- **WORK ORDER**: Copy each line in the data below that contains the word "breaks".

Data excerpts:
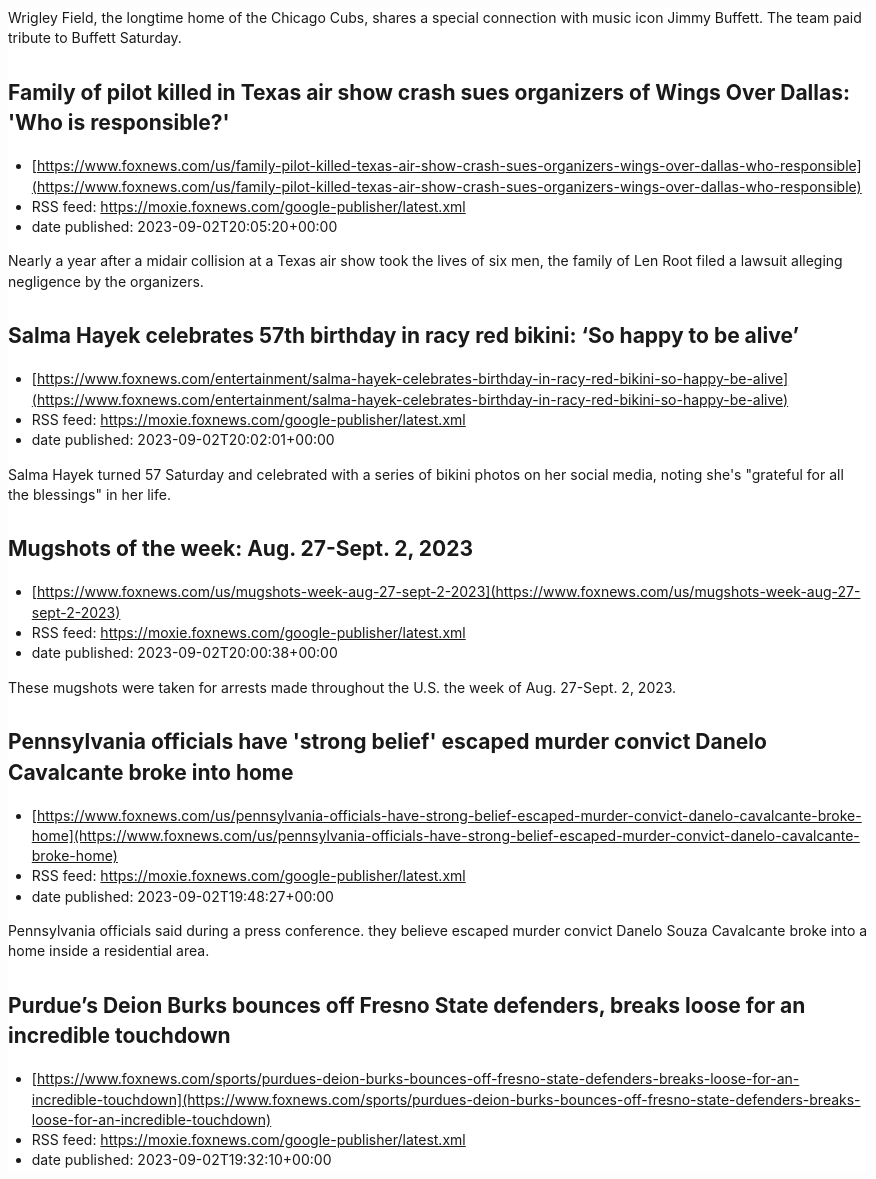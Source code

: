 Wrigley Field, the longtime home of the Chicago Cubs, shares a special connection with music icon Jimmy Buffett. The team paid tribute to Buffett Saturday.

## Family of pilot killed in Texas air show crash sues organizers of Wings Over Dallas: 'Who is responsible?'
 - [https://www.foxnews.com/us/family-pilot-killed-texas-air-show-crash-sues-organizers-wings-over-dallas-who-responsible](https://www.foxnews.com/us/family-pilot-killed-texas-air-show-crash-sues-organizers-wings-over-dallas-who-responsible)
 - RSS feed: https://moxie.foxnews.com/google-publisher/latest.xml
 - date published: 2023-09-02T20:05:20+00:00

Nearly a year after a midair collision at a Texas air show took the lives of six men, the family of Len Root filed a lawsuit alleging negligence by the organizers.

## Salma Hayek celebrates 57th birthday in racy red bikini: ‘So happy to be alive’
 - [https://www.foxnews.com/entertainment/salma-hayek-celebrates-birthday-in-racy-red-bikini-so-happy-be-alive](https://www.foxnews.com/entertainment/salma-hayek-celebrates-birthday-in-racy-red-bikini-so-happy-be-alive)
 - RSS feed: https://moxie.foxnews.com/google-publisher/latest.xml
 - date published: 2023-09-02T20:02:01+00:00

Salma Hayek turned 57 Saturday and celebrated with a series of bikini photos on her social media, noting she&apos;s &quot;grateful for all the blessings&quot; in her life.

## Mugshots of the week: Aug. 27-Sept. 2, 2023
 - [https://www.foxnews.com/us/mugshots-week-aug-27-sept-2-2023](https://www.foxnews.com/us/mugshots-week-aug-27-sept-2-2023)
 - RSS feed: https://moxie.foxnews.com/google-publisher/latest.xml
 - date published: 2023-09-02T20:00:38+00:00

These mugshots were taken for arrests made throughout the U.S. the week of Aug. 27-Sept. 2, 2023.

## Pennsylvania officials have 'strong belief' escaped murder convict Danelo Cavalcante broke into home
 - [https://www.foxnews.com/us/pennsylvania-officials-have-strong-belief-escaped-murder-convict-danelo-cavalcante-broke-home](https://www.foxnews.com/us/pennsylvania-officials-have-strong-belief-escaped-murder-convict-danelo-cavalcante-broke-home)
 - RSS feed: https://moxie.foxnews.com/google-publisher/latest.xml
 - date published: 2023-09-02T19:48:27+00:00

Pennsylvania officials said during a press conference. they believe escaped murder convict Danelo Souza Cavalcante broke into a home inside a residential area.

## Purdue’s Deion Burks bounces off Fresno State defenders, breaks loose for an incredible touchdown
 - [https://www.foxnews.com/sports/purdues-deion-burks-bounces-off-fresno-state-defenders-breaks-loose-for-an-incredible-touchdown](https://www.foxnews.com/sports/purdues-deion-burks-bounces-off-fresno-state-defenders-breaks-loose-for-an-incredible-touchdown)
 - RSS feed: https://moxie.foxnews.com/google-publisher/latest.xml
 - date published: 2023-09-02T19:32:10+00:00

- **WRITTEN REPLY**:
## Purdue’s Deion Burks bounces off Fresno State defenders, breaks loose for an incredible touchdown
 - [https://www.foxnews.com/sports/purdues-deion-burks-bounces-off-fresno-state-defenders-breaks-loose-for-an-incredible-touchdown](https://www.foxnews.com/sports/purdues-deion-burks-bounces-off-fresno-state-defenders-breaks-loose-for-an-incredible-touchdown)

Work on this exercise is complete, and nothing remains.